[Rendered images with source text]

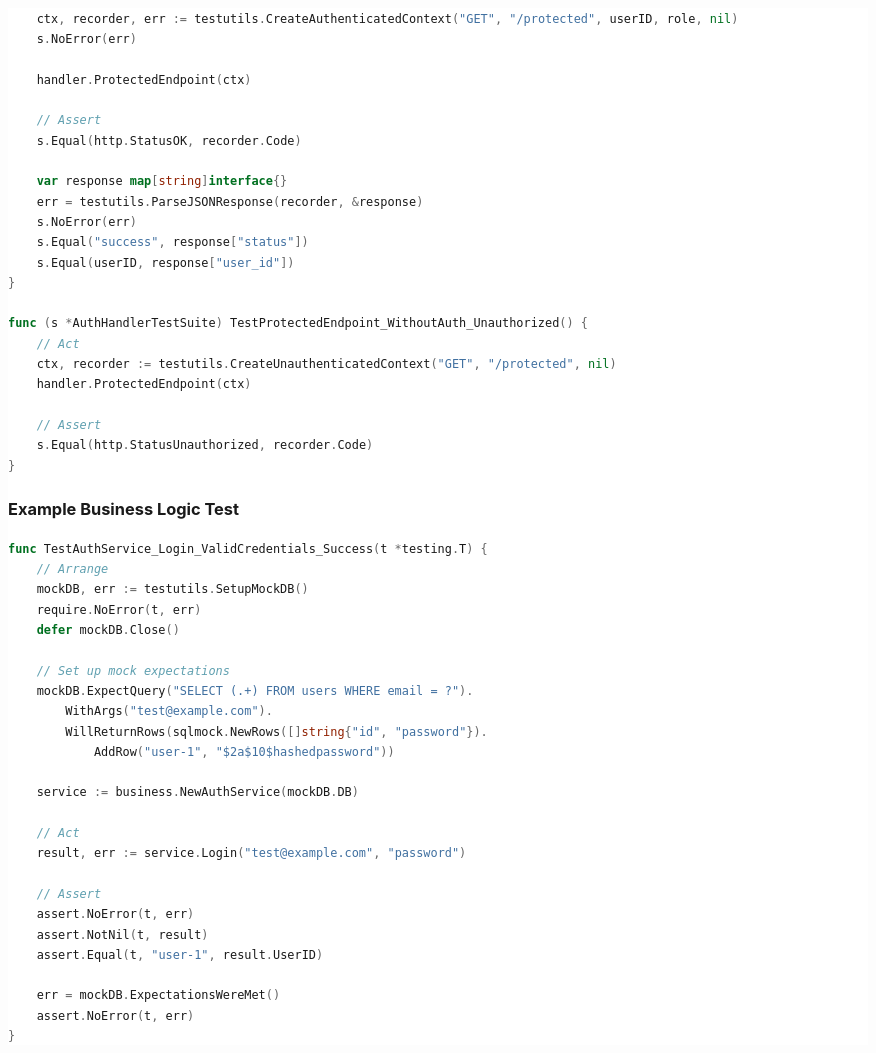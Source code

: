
 ```go
    ctx, recorder, err := testutils.CreateAuthenticatedContext("GET", "/protected", userID, role, nil)
    s.NoError(err)
    
    handler.ProtectedEndpoint(ctx)
    
    // Assert
    s.Equal(http.StatusOK, recorder.Code)
    
    var response map[string]interface{}
    err = testutils.ParseJSONResponse(recorder, &response)
    s.NoError(err)
    s.Equal("success", response["status"])
    s.Equal(userID, response["user_id"])
}

func (s *AuthHandlerTestSuite) TestProtectedEndpoint_WithoutAuth_Unauthorized() {
    // Act
    ctx, recorder := testutils.CreateUnauthenticatedContext("GET", "/protected", nil)
    handler.ProtectedEndpoint(ctx)
    
    // Assert
    s.Equal(http.StatusUnauthorized, recorder.Code)
}
```

### Example Business Logic Test
```go
func TestAuthService_Login_ValidCredentials_Success(t *testing.T) {
    // Arrange
    mockDB, err := testutils.SetupMockDB()
    require.NoError(t, err)
    defer mockDB.Close()
    
    // Set up mock expectations
    mockDB.ExpectQuery("SELECT (.+) FROM users WHERE email = ?").
        WithArgs("test@example.com").
        WillReturnRows(sqlmock.NewRows([]string{"id", "password"}).
            AddRow("user-1", "$2a$10$hashedpassword"))
    
    service := business.NewAuthService(mockDB.DB)
    
    // Act
    result, err := service.Login("test@example.com", "password")
    
    // Assert
    assert.NoError(t, err)
    assert.NotNil(t, result)
    assert.Equal(t, "user-1", result.UserID)
    
    err = mockDB.ExpectationsWereMet()
    assert.NoError(t, err)
}
```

Work to complete - A single number is the answer: the number of lines in the entries that contain "result".

Exercise output - 3